A primeira reação do cliente foi reclamar e muito. Negou tudo que poderia ter acontecido. Na realidade, por obra do encantamento ou de alguma abdução mecânica, o motor resolveu fazer barulhos estranhos. Para minimizar o impacto e ter todas as respostas eu sempre chamo toda a equipe que teve contato com o motor em questão e conversamos abertamente com o cliente sobre o problema e as possíveis causas. Gosto desta transparência. Sempre termina bem.
Alguns admitem que, para economizar, trocaram o óleo ou fizeram algum reparo em outra oficina que não a credenciada; outros admitem que andaram arregaçando a moto ao limite e por ai vai. De qualquer modo, eu prefiro mil vezes que o cliente esteja certo e que minha avaliação esteja errada, pois dar más notícias é algo ruim para quem recebe e bem pior para quem as dá.
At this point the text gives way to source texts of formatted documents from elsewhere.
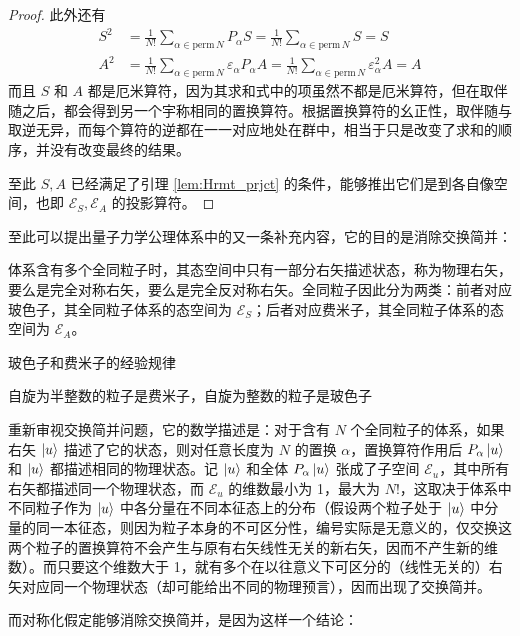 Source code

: \documentclass[cn,10pt,math=newtx,citestyle=gb7714-2015,bibstyle=gb7714-2015]{elegantbook}
\def\ms{\mathscr}
\def\ve{\varepsilon}
\begin{document}
\begin{proof}
    此外还有
    \begin{align}
        S^2 &= \frac 1{N!}\sum_{\alpha\in\text{perm}\,N}P_\alpha S = \frac{1}{N!}\sum_{\alpha\in\text{perm}\,N}S = S\\
        A^2 &= \frac 1{N!}\sum_{\alpha\in\text{perm}\,N}\ve_\alpha P_\alpha A = \frac{1}{N!}\sum_{\alpha\in\text{perm}\,N}\ve_\alpha^2A = A
    \end{align}
    而且 $S$ 和 $A$ 都是厄米算符，因为其求和式中的项虽然不都是厄米算符，但在取伴随之后，都会得到另一个宇称相同的置换算符。根据置换算符的幺正性，取伴随与取逆无异，而每个算符的逆都在一一对应地处在群中，相当于只是改变了求和的顺序，并没有改变最终的结果。
    
    至此 $S,A$ 已经满足了引理 \ref{lem:Hrmt_prjct} 的条件，能够推出它们是到各自像空间，也即 $\ms E_S,\ms E_A$ 的投影算符。
\end{proof}

至此可以提出量子力学公理体系中的又一条补充内容，它的目的是消除交换简并：

\begin{postulate}[对称化假定]
    体系含有多个全同粒子时，其态空间中只有一部分右矢描述状态，称为物理右矢，要么是完全对称右矢，要么是完全反对称右矢。全同粒子因此分为两类：前者对应玻色子，其全同粒子体系的态空间为 $\ms E_S$；后者对应费米子，其全同粒子体系的态空间为 $\ms E_A$。
\end{postulate}

\begin{assumption} 玻色子和费米子的经验规律 

自旋为半整数的粒子是费米子，自旋为整数的粒子是玻色子
\end{assumption}

重新审视交换简并问题，它的数学描述是：对于含有 $N$ 个全同粒子的体系，如果右矢 $\ket{u}$ 描述了它的状态，则对任意长度为 $N$ 的置换 $\alpha$，置换算符作用后 $P_\alpha\ket{u}$ 和 $\ket{u}$ 都描述相同的物理状态。记 $\ket{u}$ 和全体 $P_\alpha\ket{u}$ 张成了子空间 $\ms E_u$，其中所有右矢都描述同一个物理状态，而 $\ms E_u$ 的维数最小为 1，最大为 $N!$，这取决于体系中不同粒子作为 $\ket{u}$ 中各分量在不同本征态上的分布（假设两个粒子处于 $\ket{u}$ 中分量的同一本征态，则因为粒子本身的不可区分性，编号实际是无意义的，仅交换这两个粒子的置换算符不会产生与原有右矢线性无关的新右矢，因而不产生新的维数）。而只要这个维数大于 1，就有多个在以往意义下可区分的（线性无关的）右矢对应同一个物理状态（却可能给出不同的物理预言），因而出现了交换简并。

而对称化假定能够消除交换简并，是因为这样一个结论：
\end{document}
Mas este prólogo tem uma razão: Brasileiros gostam de dar tudo que a moto pode e mais um pouquinho. Basta ver a quantidade de motos rodando com mais de duas pessoas e em situações completamente adversas e diferentes para as que foram originalmente projetadas. Os famosos zerinhos, os ‘estoura-pneus’, reduzidas absurdas que chegam ao ponto de travar o pneu e por aí vai.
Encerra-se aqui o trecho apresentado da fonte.